Historians over the last century have ranked Abraham Lincoln has one of the top two presidents in the history of the United States—most rank him first by a long shot. On the surface, the reason many cite is that his presidency coincided with the great turmoil and struggle in our history: the U.S. Civil War.
Doris Kearns Goodwin, author and historian extraordinaire, has penned a classic that could be classified not simply under “History > American History > Civil War,” but could stand as one of the finest books on leadership in print. Here is a description of the book from the Team of Rivals website:
Acclaimed historian Doris Kearns Goodwin illuminates Lincoln’s political genius in this highly original work, as the one-term congressman and prairie lawyer rises from obscurity to prevail over three gifted rivals of national reputation to become president.
On May 18, 1860, William H. Seward, Salmon P. Chase, Edward Bates, and Abraham Lincoln waited in their hometowns for the results from the Republican National Convention in Chicago. When Lincoln emerged as the victor, his rivals were dismayed and angry.
Throughout the turbulent 1850s, each had energetically sought the presidency as the conflict over slavery was leading inexorably to secession and civil war. That Lincoln succeeded, Goodwin demonstrates, was the result of a character that had been forged by life experiences that raised him above his more privileged and accomplished rivals. He won because he possessed an extraordinary ability to put himself in the place of other men, to experience what they were feeling, to understand their motives and desires.
It was this capacity that enabled Lincoln as president to bring his disgruntled opponents together, create the most unusual cabinet in history, and marshal their talents to the task of preserving the Union and winning the war.
We view the long, horrifying struggle from the vantage of the White House as Lincoln copes with incompetent generals, hostile congressmen, and his raucous cabinet. He overcomes these obstacles by winning the respect of his former competitors, and in the case of Seward, finds a loyal and crucial friend to see him through.
This brilliant multiple biography is centered on Lincoln’s mastery of men and how it shaped the most significant presidency in the nation’s history.
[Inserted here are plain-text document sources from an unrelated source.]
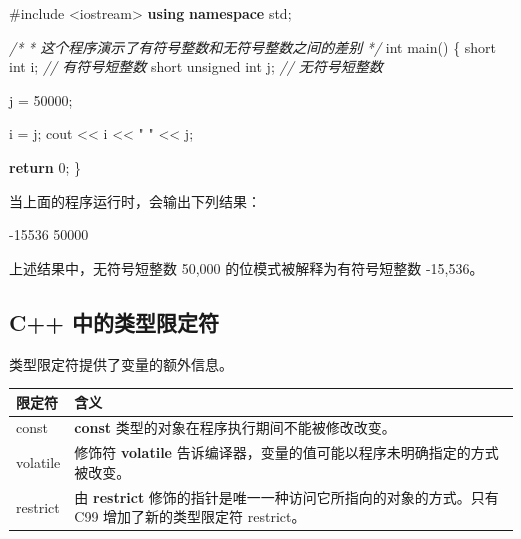 \documentclass[
]{article}
\newenvironment{Shaded}{}{}
\newcommand{\CommentTok}[1]{\textcolor[rgb]{0.38,0.63,0.69}{\textit{#1}}}
\newcommand{\ControlFlowTok}[1]{\textcolor[rgb]{0.00,0.44,0.13}{\textbf{#1}}}
\newcommand{\DataTypeTok}[1]{\textcolor[rgb]{0.56,0.13,0.00}{#1}}
\newcommand{\DecValTok}[1]{\textcolor[rgb]{0.25,0.63,0.44}{#1}}
\newcommand{\ImportTok}[1]{#1}
\newcommand{\KeywordTok}[1]{\textcolor[rgb]{0.00,0.44,0.13}{\textbf{#1}}}
\newcommand{\NormalTok}[1]{#1}
\newcommand{\OperatorTok}[1]{\textcolor[rgb]{0.40,0.40,0.40}{#1}}
\newcommand{\PreprocessorTok}[1]{\textcolor[rgb]{0.74,0.48,0.00}{#1}}
\newcommand{\StringTok}[1]{\textcolor[rgb]{0.25,0.44,0.63}{#1}}
\begin{document}
\begin{Shaded}
\begin{Highlighting}[]
\PreprocessorTok{\#include }\ImportTok{\textless{}iostream\textgreater{}}
\KeywordTok{using} \KeywordTok{namespace}\NormalTok{ std}\OperatorTok{;}
 
\CommentTok{/* }
\CommentTok{ * 这个程序演示了有符号整数和无符号整数之间的差别}
\CommentTok{*/}
\DataTypeTok{int}\NormalTok{ main}\OperatorTok{()}
\OperatorTok{\{}
   \DataTypeTok{short} \DataTypeTok{int}\NormalTok{ i}\OperatorTok{;}           \CommentTok{// 有符号短整数}
   \DataTypeTok{short} \DataTypeTok{unsigned} \DataTypeTok{int}\NormalTok{ j}\OperatorTok{;}  \CommentTok{// 无符号短整数}

\NormalTok{   j }\OperatorTok{=} \DecValTok{50000}\OperatorTok{;}

\NormalTok{   i }\OperatorTok{=}\NormalTok{ j}\OperatorTok{;}
\NormalTok{   cout }\OperatorTok{\textless{}\textless{}}\NormalTok{ i }\OperatorTok{\textless{}\textless{}} \StringTok{" "} \OperatorTok{\textless{}\textless{}}\NormalTok{ j}\OperatorTok{;}

   \ControlFlowTok{return} \DecValTok{0}\OperatorTok{;}
\OperatorTok{\}}
\end{Highlighting}
\end{Shaded}

当上面的程序运行时，会输出下列结果：

\begin{Shaded}
\begin{Highlighting}[]
\OperatorTok{{-}}\DecValTok{15536} \DecValTok{50000}
\end{Highlighting}
\end{Shaded}

上述结果中，无符号短整数 50,000 的位模式被解释为有符号短整数 -15,536。

\hypertarget{c-ux4e2dux7684ux7c7bux578bux9650ux5b9aux7b26}{%
\subsection{C++
中的类型限定符}\label{c-ux4e2dux7684ux7c7bux578bux9650ux5b9aux7b26}}

类型限定符提供了变量的额外信息。

\begin{longtable}[]{@{}ll@{}}
\toprule
限定符 & 含义 \\
\midrule
\endhead
const & \textbf{const} 类型的对象在程序执行期间不能被修改改变。 \\
volatile & 修饰符 \textbf{volatile}
告诉编译器，变量的值可能以程序未明确指定的方式被改变。 \\
restrict & 由 \textbf{restrict}
修饰的指针是唯一一种访问它所指向的对象的方式。只有 C99
增加了新的类型限定符 restrict。 \\
\bottomrule
\end{longtable}
\end{document}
According to the website, Steven Spielberg is making a movie based on this book, focusing on the last four months of Lincoln’s life and presidency.
I cannot recommend this book highly enough. Lincoln demonstrates how to reconcile and work with those who are not merely different from him in personality and ambition, but are indeed rivals—each having believed at one point they deserved the presidency more than he. The way he earned their respect and loyalty is something to behold.